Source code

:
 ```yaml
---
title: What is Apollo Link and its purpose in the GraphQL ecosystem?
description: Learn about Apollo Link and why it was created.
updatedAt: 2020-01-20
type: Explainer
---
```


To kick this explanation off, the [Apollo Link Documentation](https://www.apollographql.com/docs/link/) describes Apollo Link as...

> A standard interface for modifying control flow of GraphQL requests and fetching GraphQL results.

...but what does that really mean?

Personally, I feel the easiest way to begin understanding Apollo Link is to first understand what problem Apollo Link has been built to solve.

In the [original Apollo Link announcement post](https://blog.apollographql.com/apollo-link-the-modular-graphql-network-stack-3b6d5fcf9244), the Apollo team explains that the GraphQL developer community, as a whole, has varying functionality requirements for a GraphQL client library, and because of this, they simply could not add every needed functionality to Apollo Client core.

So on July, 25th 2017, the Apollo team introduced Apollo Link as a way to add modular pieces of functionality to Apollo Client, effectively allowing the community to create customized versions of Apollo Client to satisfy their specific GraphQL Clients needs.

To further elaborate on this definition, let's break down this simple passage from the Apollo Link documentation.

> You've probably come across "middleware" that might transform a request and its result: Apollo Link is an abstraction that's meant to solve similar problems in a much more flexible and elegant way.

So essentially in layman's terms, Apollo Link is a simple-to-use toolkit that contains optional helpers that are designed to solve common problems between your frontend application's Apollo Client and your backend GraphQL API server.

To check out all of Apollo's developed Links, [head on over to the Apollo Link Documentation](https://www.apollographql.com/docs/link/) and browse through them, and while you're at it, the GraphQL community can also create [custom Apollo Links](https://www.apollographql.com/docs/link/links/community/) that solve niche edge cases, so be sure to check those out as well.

PROBLEM TO SOLVE: In the listing above, find the lines holding the word "community" and copy them.

SOLUTION FOR THIS PROBLEM:
In the [original Apollo Link announcement post](https://blog.apollographql.com/apollo-link-the-modular-graphql-network-stack-3b6d5fcf9244), the Apollo team explains that the GraphQL developer community, as a whole, has varying functionality requirements for a GraphQL client library, and because of this, they simply could not add every needed functionality to Apollo Client core.
So on July, 25th 2017, the Apollo team introduced Apollo Link as a way to add modular pieces of functionality to Apollo Client, effectively allowing the community to create customized versions of Apollo Client to satisfy their specific GraphQL Clients needs.
To check out all of Apollo's developed Links, [head on over to the Apollo Link Documentation](https://www.apollographql.com/docs/link/) and browse through them, and while you're at it, the GraphQL community can also create [custom Apollo Links](https://www.apollographql.com/docs/link/links/community/) that solve niche edge cases, so be sure to check those out as well.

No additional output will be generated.